> **WHAT IS EXPECTED**
In the copy, keep every line below as it is and leave out the pictures.
--- START ---
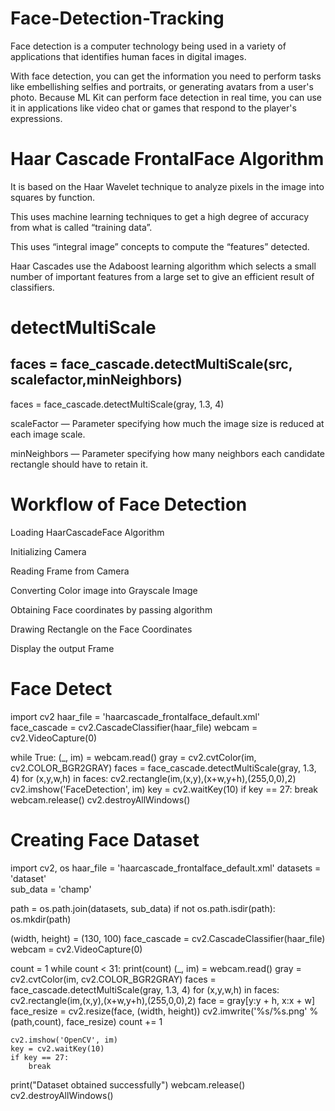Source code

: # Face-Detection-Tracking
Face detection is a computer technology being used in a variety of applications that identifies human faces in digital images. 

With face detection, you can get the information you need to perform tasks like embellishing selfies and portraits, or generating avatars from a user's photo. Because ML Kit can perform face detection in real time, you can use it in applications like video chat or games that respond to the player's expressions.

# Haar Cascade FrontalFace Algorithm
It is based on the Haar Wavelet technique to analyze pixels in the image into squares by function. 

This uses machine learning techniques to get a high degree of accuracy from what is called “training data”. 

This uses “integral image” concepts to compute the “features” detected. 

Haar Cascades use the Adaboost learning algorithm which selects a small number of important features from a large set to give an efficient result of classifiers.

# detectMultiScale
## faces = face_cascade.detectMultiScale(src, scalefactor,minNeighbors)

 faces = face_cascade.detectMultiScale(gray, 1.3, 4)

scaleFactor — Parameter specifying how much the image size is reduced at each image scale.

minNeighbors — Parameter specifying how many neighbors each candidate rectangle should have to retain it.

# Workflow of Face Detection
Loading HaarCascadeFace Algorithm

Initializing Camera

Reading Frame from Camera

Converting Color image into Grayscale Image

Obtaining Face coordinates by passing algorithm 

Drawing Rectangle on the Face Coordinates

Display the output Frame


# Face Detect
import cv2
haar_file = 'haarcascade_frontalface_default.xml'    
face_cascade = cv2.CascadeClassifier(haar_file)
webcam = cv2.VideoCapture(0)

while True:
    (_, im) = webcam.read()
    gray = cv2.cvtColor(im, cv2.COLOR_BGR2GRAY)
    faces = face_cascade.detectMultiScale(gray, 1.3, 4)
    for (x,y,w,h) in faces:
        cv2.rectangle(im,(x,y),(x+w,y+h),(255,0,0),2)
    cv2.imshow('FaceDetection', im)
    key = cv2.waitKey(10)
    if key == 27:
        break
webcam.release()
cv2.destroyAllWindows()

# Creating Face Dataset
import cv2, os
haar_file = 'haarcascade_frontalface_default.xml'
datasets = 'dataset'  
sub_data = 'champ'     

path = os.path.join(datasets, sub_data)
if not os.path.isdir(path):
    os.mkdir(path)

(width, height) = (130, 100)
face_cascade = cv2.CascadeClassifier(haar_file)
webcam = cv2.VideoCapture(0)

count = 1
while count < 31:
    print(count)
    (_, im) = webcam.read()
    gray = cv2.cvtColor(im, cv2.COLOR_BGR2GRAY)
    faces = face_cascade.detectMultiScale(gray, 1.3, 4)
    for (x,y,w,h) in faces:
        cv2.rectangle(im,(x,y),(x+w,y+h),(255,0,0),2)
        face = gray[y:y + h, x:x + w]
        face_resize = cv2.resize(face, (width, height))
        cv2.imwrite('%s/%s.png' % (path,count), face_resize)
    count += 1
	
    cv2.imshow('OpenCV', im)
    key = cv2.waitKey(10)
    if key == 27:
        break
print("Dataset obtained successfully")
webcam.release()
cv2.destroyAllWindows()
--- END ---
> **WRITTEN RESPONSE**
Source code

: # Face-Detection-Tracking
Face detection is a computer technology being used in a variety of applications that identifies human faces in digital images. 

With face detection, you can get the information you need to perform tasks like embellishing selfies and portraits, or generating avatars from a user's photo. Because ML Kit can perform face detection in real time, you can use it in applications like video chat or games that respond to the player's expressions.

# Haar Cascade FrontalFace Algorithm
It is based on the Haar Wavelet technique to analyze pixels in the image into squares by function. 

This uses machine learning techniques to get a high degree of accuracy from what is called “training data”. 

This uses “integral image” concepts to compute the “features” detected. 

Haar Cascades use the Adaboost learning algorithm which selects a small number of important features from a large set to give an efficient result of classifiers.

# detectMultiScale
## faces = face_cascade.detectMultiScale(src, scalefactor,minNeighbors)

 faces = face_cascade.detectMultiScale(gray, 1.3, 4)

scaleFactor — Parameter specifying how much the image size is reduced at each image scale.

minNeighbors — Parameter specifying how many neighbors each candidate rectangle should have to retain it.

# Workflow of Face Detection
Loading HaarCascadeFace Algorithm

Initializing Camera

Reading Frame from Camera

Converting Color image into Grayscale Image

Obtaining Face coordinates by passing algorithm 

Drawing Rectangle on the Face Coordinates

Display the output Frame


# Face Detect
import cv2
haar_file = 'haarcascade_frontalface_default.xml'    
face_cascade = cv2.CascadeClassifier(haar_file)
webcam = cv2.VideoCapture(0)

while True:
    (_, im) = webcam.read()
    gray = cv2.cvtColor(im, cv2.COLOR_BGR2GRAY)
    faces = face_cascade.detectMultiScale(gray, 1.3, 4)
    for (x,y,w,h) in faces:
        cv2.rectangle(im,(x,y),(x+w,y+h),(255,0,0),2)
    cv2.imshow('FaceDetection', im)
    key = cv2.waitKey(10)
    if key == 27:
        break
webcam.release()
cv2.destroyAllWindows()

# Creating Face Dataset
import cv2, os
haar_file = 'haarcascade_frontalface_default.xml'
datasets = 'dataset'  
sub_data = 'champ'     

path = os.path.join(datasets, sub_data)
if not os.path.isdir(path):
    os.mkdir(path)

(width, height) = (130, 100)
face_cascade = cv2.CascadeClassifier(haar_file)
webcam = cv2.VideoCapture(0)

count = 1
while count < 31:
    print(count)
    (_, im) = webcam.read()
    gray = cv2.cvtColor(im, cv2.COLOR_BGR2GRAY)
    faces = face_cascade.detectMultiScale(gray, 1.3, 4)
    for (x,y,w,h) in faces:
        cv2.rectangle(im,(x,y),(x+w,y+h),(255,0,0),2)
        face = gray[y:y + h, x:x + w]
        face_resize = cv2.resize(face, (width, height))
        cv2.imwrite('%s/%s.png' % (path,count), face_resize)
    count += 1
	
    cv2.imshow('OpenCV', im)
    key = cv2.waitKey(10)
    if key == 27:
        break
print("Dataset obtained successfully")
webcam.release()
cv2.destroyAllWindows()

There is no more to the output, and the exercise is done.